— Привет, Дэйв. И Ван. Мы уже оправляемся от катастрофы прошлой ночи? Доходы уже начали поступать?
И у Грабена, и у Каваны были невинные лица.
— Что, черт побери, вы имеете в виду, Джон? — сказал Грабен. — Мы поднялись на пять пунктов на П-И, и Хинки хватил удар. «Юниверсал» стонет. Вы что, шутите или как?
— Я имел в виду Манди-Ричардсон, — сказал Эмори.
— У него также все хорошо, — нахмурившись, сказал Грабен, искусственная улыбка главы редакции на секунду слетела с его лица, чтобы показать неудовольствие, потом, как обычно, вернулась обратно. — Что вас грызет, Эмори?
— Прошлая ночь, — терпеливо сказал Эмори. — Я позвонил вам, и Дэйв сказал, что мы потерпели поражение у Манди-Ричардсона и это будет иметь немалые последствия. Разве он не сказал это вам?
Грабен повернул голову к Каване.
— Что?
Кавана неопределенно пожал плечами.
— Я теперь уже и не помню. Очевидно, это были ранние подсчеты или что-то вроде того. График выровнялся к полуночи, когда закончился подсчет на Побережье. Вчера вечером мы увидели великолепную работу, Джон, просто великолепную.
Эмори почувствовал тошноту. Эти теледеятели были ловкачами и пустышками, живущими лишь текущей минутой. Кавана уже забыл недавний кризис прошлой ночи.
— Вы слышали, что произошло с Тедом Беккетом? — спросил Эмори.
Грабен кивнул.
— Виглан позвонил и сказал, что его не будет здесь нынче вечером, он будет... э-э... ухаживать за больной тетей. Но он нам все рассказал.
— Я знал, что Беккет был неправ с самого начала, — сказал Кавана. — Я всегда это знаю заранее. Я уволил его, потому что он вечно отступал от положенных норм, знаете ли.
— Да, я помню это, — натянуто сказал Эмори.
— Ну вот, теперь суд общественного мнения подтвердил это. Чем бы он ни занимался, он получил, что заслужил. И я вам говорю, что в ближайшие месяцы Ли Ноерс пойдет тем же путем. Еще один идеологически неверный сценарий, и...

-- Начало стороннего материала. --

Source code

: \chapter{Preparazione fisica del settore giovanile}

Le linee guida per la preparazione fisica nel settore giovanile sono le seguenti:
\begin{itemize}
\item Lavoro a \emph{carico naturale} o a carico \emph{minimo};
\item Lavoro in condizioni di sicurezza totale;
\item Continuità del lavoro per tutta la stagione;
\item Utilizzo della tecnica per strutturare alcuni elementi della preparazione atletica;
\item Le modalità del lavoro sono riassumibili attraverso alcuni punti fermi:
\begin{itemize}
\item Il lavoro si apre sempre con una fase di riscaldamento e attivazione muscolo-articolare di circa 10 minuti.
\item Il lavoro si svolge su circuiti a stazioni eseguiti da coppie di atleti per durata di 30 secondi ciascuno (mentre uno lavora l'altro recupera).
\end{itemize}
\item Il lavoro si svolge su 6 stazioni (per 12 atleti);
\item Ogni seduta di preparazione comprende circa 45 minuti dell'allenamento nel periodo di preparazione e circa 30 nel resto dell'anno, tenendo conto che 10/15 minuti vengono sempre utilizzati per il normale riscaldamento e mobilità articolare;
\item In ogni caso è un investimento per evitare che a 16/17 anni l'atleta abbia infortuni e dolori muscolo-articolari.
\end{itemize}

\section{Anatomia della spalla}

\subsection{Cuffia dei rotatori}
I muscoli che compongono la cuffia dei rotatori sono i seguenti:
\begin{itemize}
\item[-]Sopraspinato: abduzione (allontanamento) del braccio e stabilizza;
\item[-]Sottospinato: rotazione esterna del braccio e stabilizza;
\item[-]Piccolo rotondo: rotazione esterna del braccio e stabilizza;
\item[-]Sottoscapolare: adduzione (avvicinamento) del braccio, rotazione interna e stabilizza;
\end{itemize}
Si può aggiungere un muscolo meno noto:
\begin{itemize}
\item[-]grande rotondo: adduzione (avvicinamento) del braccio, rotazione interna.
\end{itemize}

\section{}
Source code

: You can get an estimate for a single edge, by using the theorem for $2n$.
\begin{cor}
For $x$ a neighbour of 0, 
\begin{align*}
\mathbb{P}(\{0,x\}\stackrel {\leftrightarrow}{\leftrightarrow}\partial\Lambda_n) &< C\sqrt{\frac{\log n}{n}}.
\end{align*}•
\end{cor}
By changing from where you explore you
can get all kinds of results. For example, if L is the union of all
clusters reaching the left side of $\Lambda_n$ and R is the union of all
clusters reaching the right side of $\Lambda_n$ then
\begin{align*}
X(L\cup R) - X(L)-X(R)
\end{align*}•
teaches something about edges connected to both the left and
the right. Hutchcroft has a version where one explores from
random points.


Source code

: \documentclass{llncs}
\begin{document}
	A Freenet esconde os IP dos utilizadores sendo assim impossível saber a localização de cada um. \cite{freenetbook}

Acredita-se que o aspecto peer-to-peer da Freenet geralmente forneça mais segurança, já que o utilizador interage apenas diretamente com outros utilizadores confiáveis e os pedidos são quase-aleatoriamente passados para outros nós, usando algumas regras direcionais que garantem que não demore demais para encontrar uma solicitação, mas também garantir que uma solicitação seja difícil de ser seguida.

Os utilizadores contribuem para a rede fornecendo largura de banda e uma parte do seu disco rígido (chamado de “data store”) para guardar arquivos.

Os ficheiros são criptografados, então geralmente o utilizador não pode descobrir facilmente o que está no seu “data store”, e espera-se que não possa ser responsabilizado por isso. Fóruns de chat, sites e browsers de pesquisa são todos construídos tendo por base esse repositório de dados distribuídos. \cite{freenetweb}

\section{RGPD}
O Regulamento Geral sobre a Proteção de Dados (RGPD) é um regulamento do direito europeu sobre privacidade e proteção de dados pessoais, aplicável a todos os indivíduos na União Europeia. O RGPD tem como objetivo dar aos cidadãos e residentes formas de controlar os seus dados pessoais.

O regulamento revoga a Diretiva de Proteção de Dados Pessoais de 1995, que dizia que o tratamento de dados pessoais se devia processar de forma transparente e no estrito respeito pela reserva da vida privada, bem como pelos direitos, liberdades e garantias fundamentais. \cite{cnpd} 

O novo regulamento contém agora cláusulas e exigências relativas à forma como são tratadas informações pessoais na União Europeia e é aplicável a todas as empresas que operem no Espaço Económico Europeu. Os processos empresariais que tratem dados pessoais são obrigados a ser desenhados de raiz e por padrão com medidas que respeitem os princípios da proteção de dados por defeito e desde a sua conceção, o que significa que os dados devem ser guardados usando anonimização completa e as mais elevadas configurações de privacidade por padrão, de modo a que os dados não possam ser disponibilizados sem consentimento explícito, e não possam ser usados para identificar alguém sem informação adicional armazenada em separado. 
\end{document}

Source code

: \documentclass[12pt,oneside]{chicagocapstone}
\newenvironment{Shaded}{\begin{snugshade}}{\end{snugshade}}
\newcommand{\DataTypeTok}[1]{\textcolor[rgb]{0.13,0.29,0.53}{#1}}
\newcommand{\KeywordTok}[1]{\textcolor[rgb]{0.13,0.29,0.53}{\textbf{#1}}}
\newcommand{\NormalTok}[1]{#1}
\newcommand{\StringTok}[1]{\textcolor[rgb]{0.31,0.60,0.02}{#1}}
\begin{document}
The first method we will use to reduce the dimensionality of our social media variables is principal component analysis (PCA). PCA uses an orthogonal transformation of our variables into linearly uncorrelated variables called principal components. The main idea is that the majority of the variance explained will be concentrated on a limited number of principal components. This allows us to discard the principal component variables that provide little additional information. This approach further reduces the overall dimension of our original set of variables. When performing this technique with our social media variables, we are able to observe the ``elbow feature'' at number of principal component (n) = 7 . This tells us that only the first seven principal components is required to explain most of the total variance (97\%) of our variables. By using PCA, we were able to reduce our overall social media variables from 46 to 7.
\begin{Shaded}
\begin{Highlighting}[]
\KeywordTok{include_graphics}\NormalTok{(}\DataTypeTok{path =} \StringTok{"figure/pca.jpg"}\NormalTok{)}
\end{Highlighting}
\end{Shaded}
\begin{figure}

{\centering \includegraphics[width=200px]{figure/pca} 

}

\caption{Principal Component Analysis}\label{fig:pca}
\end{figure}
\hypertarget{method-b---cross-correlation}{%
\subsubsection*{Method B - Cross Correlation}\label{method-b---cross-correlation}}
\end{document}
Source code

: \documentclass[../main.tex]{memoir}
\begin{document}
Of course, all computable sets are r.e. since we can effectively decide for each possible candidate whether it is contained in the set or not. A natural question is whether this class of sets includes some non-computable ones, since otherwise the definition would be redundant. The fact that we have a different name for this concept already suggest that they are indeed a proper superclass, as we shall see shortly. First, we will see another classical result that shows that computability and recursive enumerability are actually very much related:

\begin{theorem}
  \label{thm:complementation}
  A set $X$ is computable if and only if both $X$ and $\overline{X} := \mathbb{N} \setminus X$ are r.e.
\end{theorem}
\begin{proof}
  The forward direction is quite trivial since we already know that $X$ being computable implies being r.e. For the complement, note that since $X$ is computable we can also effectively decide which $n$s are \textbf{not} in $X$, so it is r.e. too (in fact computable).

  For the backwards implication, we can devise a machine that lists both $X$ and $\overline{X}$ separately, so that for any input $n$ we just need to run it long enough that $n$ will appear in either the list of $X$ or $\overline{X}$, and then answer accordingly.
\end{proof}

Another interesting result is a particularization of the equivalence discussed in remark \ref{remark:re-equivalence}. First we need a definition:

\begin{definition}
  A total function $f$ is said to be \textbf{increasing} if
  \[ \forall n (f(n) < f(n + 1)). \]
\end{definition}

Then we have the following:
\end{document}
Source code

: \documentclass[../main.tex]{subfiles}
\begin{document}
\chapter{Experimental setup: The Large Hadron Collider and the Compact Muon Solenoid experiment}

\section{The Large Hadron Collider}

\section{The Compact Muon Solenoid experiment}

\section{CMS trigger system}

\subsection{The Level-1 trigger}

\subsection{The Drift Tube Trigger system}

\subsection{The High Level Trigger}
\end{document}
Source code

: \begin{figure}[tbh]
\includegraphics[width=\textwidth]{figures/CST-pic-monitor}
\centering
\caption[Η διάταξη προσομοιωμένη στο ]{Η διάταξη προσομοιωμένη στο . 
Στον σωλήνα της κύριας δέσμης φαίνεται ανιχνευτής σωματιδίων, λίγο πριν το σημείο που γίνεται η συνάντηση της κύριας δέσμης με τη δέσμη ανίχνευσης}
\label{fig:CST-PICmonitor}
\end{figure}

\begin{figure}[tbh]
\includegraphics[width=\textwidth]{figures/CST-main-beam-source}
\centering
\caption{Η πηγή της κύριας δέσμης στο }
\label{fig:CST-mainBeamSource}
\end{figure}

Эмори закашлялся, прервав его.
— Я думаю, пора начинать репетицию, — сказал он и ушел, оставив Кавану с открытым ртом и очень желая плюнуть в этот рот.
Причем не слюной, а ядом.
— Все по местам! — рявкнул он. — Первая репетиция «Безумия и фортуны!»
Эмори сдерживался весь первый акт, потом, когда закрылся занавес, разразился горячей пятнадцатиминутной речью. К его облегчению второй акт прошел немного получше. Эмори подумал о «больной тете Мэта Виглана» и о том, что бы сказали Грабен и Кавана, узнай они, что автор нынешнего звездного сценария солгал им и на самом деле в этот момент был у Теодора Беккета, ведущего подрывную деятельность и вообще уклониста. И что он сам, репетирующий ныне звездный сценарий, только что приехал от Беккета.
Разумеется, покатились бы головы, если использовать любимую фразу Каваны.
И тут Эмори вспомнил другую фразу из тайком прочитанного меморандума:
...необходимым ради мира во всей Галактике зачистить Землю от ее населения...
Покачав головой, Эмори заставил себя обратить внимание на сцену. Сознательным усилием он загнал резко поднимающийся пессимизм вглубь сознания и сосредоточился на проблемах пьесы.
Финал «Безумия и Фортуны» прошел совсем уж вяло, и Эмори постоянно прерывал актеров, хватаясь за свой кнут. В одиннадцать пятнадцать вечера он наконец был удовлетворен и заявил, что репетиция окончена.
— Будьте здесь завтра в восемь вечера, — велел он.— И если вы не выучите свои реплики, то потрудитесь не показывать это.
Он отвернулся и сошел со своего подиума, мельком услышав комментарии Грабена насчет пьесы и слова Каваны о прекрасной работе, которую провел его отдел, очистив пьесу от ошибок Виглана.
Пессимистическое настроение Эмори как рукой сняло. Возможно, древний совет Аристотеля был все еще в силе: пьеса, какой бы слабой она ни была, все равно каким-то образом очистила его от жалости к себе и страха. И теперь у него был ответ на мрачный вопрос, который он задал себе полчаса назад.